• **REQUIREMENT**
Your answer should hold all lines of the entries that include the word "explicando".

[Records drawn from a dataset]
▽

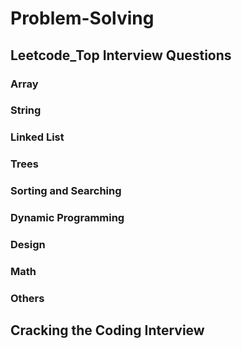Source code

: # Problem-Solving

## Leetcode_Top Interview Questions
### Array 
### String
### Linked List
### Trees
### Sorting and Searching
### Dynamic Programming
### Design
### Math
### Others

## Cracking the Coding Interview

△
▽

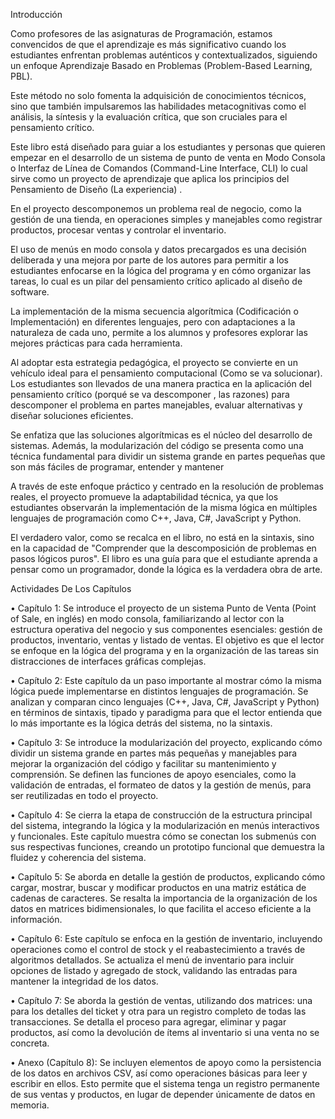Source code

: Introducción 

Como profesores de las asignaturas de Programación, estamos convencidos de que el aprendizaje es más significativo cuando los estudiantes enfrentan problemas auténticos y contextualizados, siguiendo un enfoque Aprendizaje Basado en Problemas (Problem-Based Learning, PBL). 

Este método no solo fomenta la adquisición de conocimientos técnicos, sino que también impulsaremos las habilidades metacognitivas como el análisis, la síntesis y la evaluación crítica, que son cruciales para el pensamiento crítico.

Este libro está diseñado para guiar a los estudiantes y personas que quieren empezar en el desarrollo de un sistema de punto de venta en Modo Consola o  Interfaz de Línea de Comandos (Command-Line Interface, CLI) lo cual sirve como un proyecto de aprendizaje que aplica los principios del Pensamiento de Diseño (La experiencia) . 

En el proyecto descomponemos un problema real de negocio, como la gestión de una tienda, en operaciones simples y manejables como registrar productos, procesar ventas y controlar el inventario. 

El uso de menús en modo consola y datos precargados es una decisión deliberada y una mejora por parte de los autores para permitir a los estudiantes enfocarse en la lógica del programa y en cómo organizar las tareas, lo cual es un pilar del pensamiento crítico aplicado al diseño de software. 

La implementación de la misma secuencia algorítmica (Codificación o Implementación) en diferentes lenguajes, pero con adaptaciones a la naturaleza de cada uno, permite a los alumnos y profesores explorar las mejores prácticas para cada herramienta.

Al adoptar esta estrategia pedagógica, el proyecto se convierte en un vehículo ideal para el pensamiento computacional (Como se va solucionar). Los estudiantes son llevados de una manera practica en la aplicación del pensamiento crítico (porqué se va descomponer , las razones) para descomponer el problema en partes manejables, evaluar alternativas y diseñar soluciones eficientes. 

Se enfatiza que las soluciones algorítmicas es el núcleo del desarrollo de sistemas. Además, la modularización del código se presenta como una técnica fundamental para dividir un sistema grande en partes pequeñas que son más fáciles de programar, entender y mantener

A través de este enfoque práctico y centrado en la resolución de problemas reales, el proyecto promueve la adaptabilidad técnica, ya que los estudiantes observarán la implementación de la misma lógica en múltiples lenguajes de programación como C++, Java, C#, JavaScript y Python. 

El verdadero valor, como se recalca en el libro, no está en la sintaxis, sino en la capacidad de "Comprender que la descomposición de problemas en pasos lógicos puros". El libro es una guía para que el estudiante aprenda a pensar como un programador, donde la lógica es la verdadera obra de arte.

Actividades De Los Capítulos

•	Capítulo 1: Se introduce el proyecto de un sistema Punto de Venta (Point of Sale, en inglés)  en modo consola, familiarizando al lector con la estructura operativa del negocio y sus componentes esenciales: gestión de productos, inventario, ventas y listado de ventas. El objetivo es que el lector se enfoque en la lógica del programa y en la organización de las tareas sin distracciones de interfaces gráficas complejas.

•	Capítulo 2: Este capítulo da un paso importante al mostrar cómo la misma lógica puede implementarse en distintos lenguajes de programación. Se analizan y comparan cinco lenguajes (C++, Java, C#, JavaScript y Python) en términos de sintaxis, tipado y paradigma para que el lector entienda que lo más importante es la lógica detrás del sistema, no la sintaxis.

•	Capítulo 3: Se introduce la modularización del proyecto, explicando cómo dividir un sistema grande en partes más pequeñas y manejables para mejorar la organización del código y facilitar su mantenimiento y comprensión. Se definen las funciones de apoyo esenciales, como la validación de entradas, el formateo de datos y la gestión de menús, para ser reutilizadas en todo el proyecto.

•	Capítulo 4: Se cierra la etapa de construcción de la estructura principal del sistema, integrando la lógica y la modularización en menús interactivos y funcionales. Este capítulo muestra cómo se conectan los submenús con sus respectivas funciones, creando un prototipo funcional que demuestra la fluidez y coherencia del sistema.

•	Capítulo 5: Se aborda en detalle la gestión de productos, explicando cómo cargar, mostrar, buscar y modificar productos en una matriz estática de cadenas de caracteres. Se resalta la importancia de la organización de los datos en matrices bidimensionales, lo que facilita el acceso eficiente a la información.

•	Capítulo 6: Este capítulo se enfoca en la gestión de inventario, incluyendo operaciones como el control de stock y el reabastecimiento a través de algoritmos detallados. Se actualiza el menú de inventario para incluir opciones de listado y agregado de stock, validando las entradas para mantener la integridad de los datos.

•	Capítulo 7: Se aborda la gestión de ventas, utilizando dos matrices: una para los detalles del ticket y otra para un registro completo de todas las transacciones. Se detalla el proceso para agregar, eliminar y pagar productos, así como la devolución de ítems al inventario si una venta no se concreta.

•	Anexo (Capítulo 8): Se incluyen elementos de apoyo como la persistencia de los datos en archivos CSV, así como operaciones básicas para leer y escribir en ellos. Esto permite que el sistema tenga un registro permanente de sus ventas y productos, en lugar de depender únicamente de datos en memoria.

△

• **SOLUTION**
•	Capítulo 3: Se introduce la modularización del proyecto, explicando cómo dividir un sistema grande en partes más pequeñas y manejables para mejorar la organización del código y facilitar su mantenimiento y comprensión. Se definen las funciones de apoyo esenciales, como la validación de entradas, el formateo de datos y la gestión de menús, para ser reutilizadas en todo el proyecto.
•	Capítulo 5: Se aborda en detalle la gestión de productos, explicando cómo cargar, mostrar, buscar y modificar productos en una matriz estática de cadenas de caracteres. Se resalta la importancia de la organización de los datos en matrices bidimensionales, lo que facilita el acceso eficiente a la información.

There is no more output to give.